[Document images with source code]
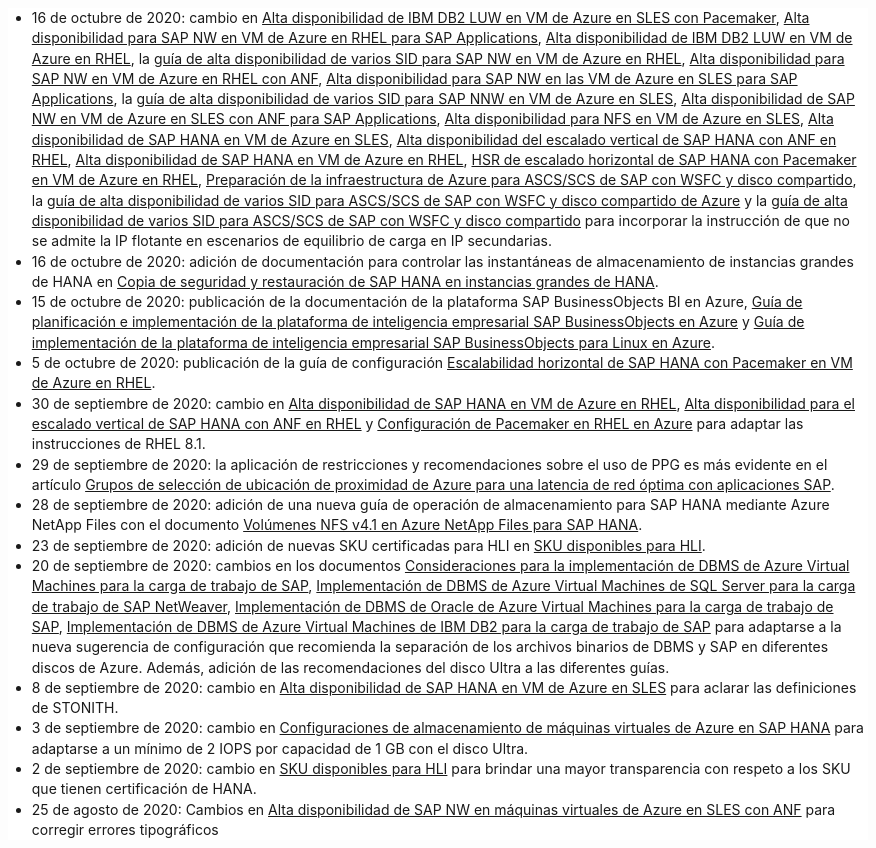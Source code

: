 - 16 de octubre de 2020: cambio en [Alta disponibilidad de IBM DB2 LUW en VM de Azure en SLES con Pacemaker](./dbms-guide-ha-ibm.md), [Alta disponibilidad para SAP NW en VM de Azure en RHEL para SAP Applications](./high-availability-guide-rhel.md), [Alta disponibilidad de IBM DB2 LUW en VM de Azure en RHEL](./high-availability-guide-rhel-ibm-db2-luw.md), la [guía de alta disponibilidad de varios SID para SAP NW en VM de Azure en RHEL](./high-availability-guide-rhel-multi-sid.md), [Alta disponibilidad para SAP NW en VM de Azure en RHEL con ANF](./high-availability-guide-rhel-netapp-files.md), [Alta disponibilidad para SAP NW en las VM de Azure en SLES para SAP Applications](./high-availability-guide-suse.md), la [guía de alta disponibilidad de varios SID para SAP NNW en VM de Azure en SLES](./high-availability-guide-suse-multi-sid.md), [Alta disponibilidad de SAP NW en VM de Azure en SLES con ANF para SAP Applications](./high-availability-guide-suse-netapp-files.md), [Alta disponibilidad para NFS en VM de Azure en SLES](./high-availability-guide-suse-nfs.md), [Alta disponibilidad de SAP HANA en VM de Azure en SLES](./sap-hana-high-availability.md), [Alta disponibilidad del escalado vertical de SAP HANA con ANF en RHEL](./sap-hana-high-availability-netapp-files-red-hat.md), [Alta disponibilidad de SAP HANA en VM de Azure en RHEL](./sap-hana-high-availability-rhel.md), [HSR de escalado horizontal de SAP HANA con Pacemaker en VM de Azure en RHEL](./sap-hana-high-availability-scale-out-hsr-rhel.md), [Preparación de la infraestructura de Azure para ASCS/SCS de SAP con WSFC y disco compartido](./sap-high-availability-infrastructure-wsfc-shared-disk.md), la [guía de alta disponibilidad de varios SID para ASCS/SCS de SAP con WSFC y disco compartido de Azure](./sap-ascs-ha-multi-sid-wsfc-azure-shared-disk.md) y la [guía de alta disponibilidad de varios SID para ASCS/SCS de SAP con WSFC y disco compartido](./sap-ascs-ha-multi-sid-wsfc-shared-disk.md) para incorporar la instrucción de que no se admite la IP flotante en escenarios de equilibrio de carga en IP secundarias. 
- 16 de octubre de 2020: adición de documentación para controlar las instantáneas de almacenamiento de instancias grandes de HANA en [Copia de seguridad y restauración de SAP HANA en instancias grandes de HANA](./hana-backup-restore.md).
- 15 de octubre de 2020: publicación de la documentación de la plataforma SAP BusinessObjects BI en Azure, [Guía de planificación e implementación de la plataforma de inteligencia empresarial SAP BusinessObjects en Azure](businessobjects-deployment-guide.md) y [Guía de implementación de la plataforma de inteligencia empresarial SAP BusinessObjects para Linux en Azure](businessobjects-deployment-guide-linux.md).
- 5 de octubre de 2020: publicación de la guía de configuración [Escalabilidad horizontal de SAP HANA con Pacemaker en VM de Azure en RHEL](./sap-hana-high-availability-scale-out-hsr-rhel.md).
- 30 de septiembre de 2020: cambio en [Alta disponibilidad de SAP HANA en VM de Azure en RHEL](./sap-hana-high-availability-rhel.md), [Alta disponibilidad para el escalado vertical de SAP HANA con ANF en RHEL](./sap-hana-high-availability-netapp-files-red-hat.md) y [Configuración de Pacemaker en RHEL en Azure](./high-availability-guide-rhel-pacemaker.md) para adaptar las instrucciones de RHEL 8.1.
- 29 de septiembre de 2020: la aplicación de restricciones y recomendaciones sobre el uso de PPG es más evidente en el artículo [Grupos de selección de ubicación de proximidad de Azure para una latencia de red óptima con aplicaciones SAP](./sap-proximity-placement-scenarios.md). 
- 28 de septiembre de 2020: adición de una nueva guía de operación de almacenamiento para SAP HANA mediante Azure NetApp Files con el documento [Volúmenes NFS v4.1 en Azure NetApp Files para SAP HANA](./hana-vm-operations-netapp.md).
- 23 de septiembre de 2020: adición de nuevas SKU certificadas para HLI en [SKU disponibles para HLI](./hana-available-skus.md). 
- 20 de septiembre de 2020: cambios en los documentos [Consideraciones para la implementación de DBMS de Azure Virtual Machines para la carga de trabajo de SAP](./dbms_guide_general.md), [Implementación de DBMS de Azure Virtual Machines de SQL Server para la carga de trabajo de SAP NetWeaver](./dbms_guide_sqlserver.md), [Implementación de DBMS de Oracle de Azure Virtual Machines para la carga de trabajo de SAP](./dbms_guide_oracle.md), [Implementación de DBMS de Azure Virtual Machines de IBM DB2 para la carga de trabajo de SAP](./dbms_guide_ibm.md) para adaptarse a la nueva sugerencia de configuración que recomienda la separación de los archivos binarios de DBMS y SAP en diferentes discos de Azure. Además, adición de las recomendaciones del disco Ultra a las diferentes guías.
- 8 de septiembre de 2020: cambio en [Alta disponibilidad de SAP HANA en VM de Azure en SLES](./sap-hana-high-availability.md) para aclarar las definiciones de STONITH.
- 3 de septiembre de 2020: cambio en [Configuraciones de almacenamiento de máquinas virtuales de Azure en SAP HANA](./hana-vm-operations-storage.md) para adaptarse a un mínimo de 2 IOPS por capacidad de 1 GB con el disco Ultra.
- 2 de septiembre de 2020: cambio en [SKU disponibles para HLI](./hana-available-skus.md) para brindar una mayor transparencia con respeto a los SKU que tienen certificación de HANA.
- 25 de agosto de 2020: Cambios en [Alta disponibilidad de SAP NW en máquinas virtuales de Azure en SLES con ANF](./high-availability-guide-suse-netapp-files.md) para corregir errores tipográficos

> _Assignment_
An exact repetition of all the records above is required, excluding the pictures.

> _Expected answer_
Source code

: - 16 de octubre de 2020: cambio en [Alta disponibilidad de IBM DB2 LUW en VM de Azure en SLES con Pacemaker](./dbms-guide-ha-ibm.md), [Alta disponibilidad para SAP NW en VM de Azure en RHEL para SAP Applications](./high-availability-guide-rhel.md), [Alta disponibilidad de IBM DB2 LUW en VM de Azure en RHEL](./high-availability-guide-rhel-ibm-db2-luw.md), la [guía de alta disponibilidad de varios SID para SAP NW en VM de Azure en RHEL](./high-availability-guide-rhel-multi-sid.md), [Alta disponibilidad para SAP NW en VM de Azure en RHEL con ANF](./high-availability-guide-rhel-netapp-files.md), [Alta disponibilidad para SAP NW en las VM de Azure en SLES para SAP Applications](./high-availability-guide-suse.md), la [guía de alta disponibilidad de varios SID para SAP NNW en VM de Azure en SLES](./high-availability-guide-suse-multi-sid.md), [Alta disponibilidad de SAP NW en VM de Azure en SLES con ANF para SAP Applications](./high-availability-guide-suse-netapp-files.md), [Alta disponibilidad para NFS en VM de Azure en SLES](./high-availability-guide-suse-nfs.md), [Alta disponibilidad de SAP HANA en VM de Azure en SLES](./sap-hana-high-availability.md), [Alta disponibilidad del escalado vertical de SAP HANA con ANF en RHEL](./sap-hana-high-availability-netapp-files-red-hat.md), [Alta disponibilidad de SAP HANA en VM de Azure en RHEL](./sap-hana-high-availability-rhel.md), [HSR de escalado horizontal de SAP HANA con Pacemaker en VM de Azure en RHEL](./sap-hana-high-availability-scale-out-hsr-rhel.md), [Preparación de la infraestructura de Azure para ASCS/SCS de SAP con WSFC y disco compartido](./sap-high-availability-infrastructure-wsfc-shared-disk.md), la [guía de alta disponibilidad de varios SID para ASCS/SCS de SAP con WSFC y disco compartido de Azure](./sap-ascs-ha-multi-sid-wsfc-azure-shared-disk.md) y la [guía de alta disponibilidad de varios SID para ASCS/SCS de SAP con WSFC y disco compartido](./sap-ascs-ha-multi-sid-wsfc-shared-disk.md) para incorporar la instrucción de que no se admite la IP flotante en escenarios de equilibrio de carga en IP secundarias. 
- 16 de octubre de 2020: adición de documentación para controlar las instantáneas de almacenamiento de instancias grandes de HANA en [Copia de seguridad y restauración de SAP HANA en instancias grandes de HANA](./hana-backup-restore.md).
- 15 de octubre de 2020: publicación de la documentación de la plataforma SAP BusinessObjects BI en Azure, [Guía de planificación e implementación de la plataforma de inteligencia empresarial SAP BusinessObjects en Azure](businessobjects-deployment-guide.md) y [Guía de implementación de la plataforma de inteligencia empresarial SAP BusinessObjects para Linux en Azure](businessobjects-deployment-guide-linux.md).
- 5 de octubre de 2020: publicación de la guía de configuración [Escalabilidad horizontal de SAP HANA con Pacemaker en VM de Azure en RHEL](./sap-hana-high-availability-scale-out-hsr-rhel.md).
- 30 de septiembre de 2020: cambio en [Alta disponibilidad de SAP HANA en VM de Azure en RHEL](./sap-hana-high-availability-rhel.md), [Alta disponibilidad para el escalado vertical de SAP HANA con ANF en RHEL](./sap-hana-high-availability-netapp-files-red-hat.md) y [Configuración de Pacemaker en RHEL en Azure](./high-availability-guide-rhel-pacemaker.md) para adaptar las instrucciones de RHEL 8.1.
- 29 de septiembre de 2020: la aplicación de restricciones y recomendaciones sobre el uso de PPG es más evidente en el artículo [Grupos de selección de ubicación de proximidad de Azure para una latencia de red óptima con aplicaciones SAP](./sap-proximity-placement-scenarios.md). 
- 28 de septiembre de 2020: adición de una nueva guía de operación de almacenamiento para SAP HANA mediante Azure NetApp Files con el documento [Volúmenes NFS v4.1 en Azure NetApp Files para SAP HANA](./hana-vm-operations-netapp.md).
- 23 de septiembre de 2020: adición de nuevas SKU certificadas para HLI en [SKU disponibles para HLI](./hana-available-skus.md). 
- 20 de septiembre de 2020: cambios en los documentos [Consideraciones para la implementación de DBMS de Azure Virtual Machines para la carga de trabajo de SAP](./dbms_guide_general.md), [Implementación de DBMS de Azure Virtual Machines de SQL Server para la carga de trabajo de SAP NetWeaver](./dbms_guide_sqlserver.md), [Implementación de DBMS de Oracle de Azure Virtual Machines para la carga de trabajo de SAP](./dbms_guide_oracle.md), [Implementación de DBMS de Azure Virtual Machines de IBM DB2 para la carga de trabajo de SAP](./dbms_guide_ibm.md) para adaptarse a la nueva sugerencia de configuración que recomienda la separación de los archivos binarios de DBMS y SAP en diferentes discos de Azure. Además, adición de las recomendaciones del disco Ultra a las diferentes guías.
- 8 de septiembre de 2020: cambio en [Alta disponibilidad de SAP HANA en VM de Azure en SLES](./sap-hana-high-availability.md) para aclarar las definiciones de STONITH.
- 3 de septiembre de 2020: cambio en [Configuraciones de almacenamiento de máquinas virtuales de Azure en SAP HANA](./hana-vm-operations-storage.md) para adaptarse a un mínimo de 2 IOPS por capacidad de 1 GB con el disco Ultra.
- 2 de septiembre de 2020: cambio en [SKU disponibles para HLI](./hana-available-skus.md) para brindar una mayor transparencia con respeto a los SKU que tienen certificación de HANA.
- 25 de agosto de 2020: Cambios en [Alta disponibilidad de SAP NW en máquinas virtuales de Azure en SLES con ANF](./high-availability-guide-suse-netapp-files.md) para corregir errores tipográficos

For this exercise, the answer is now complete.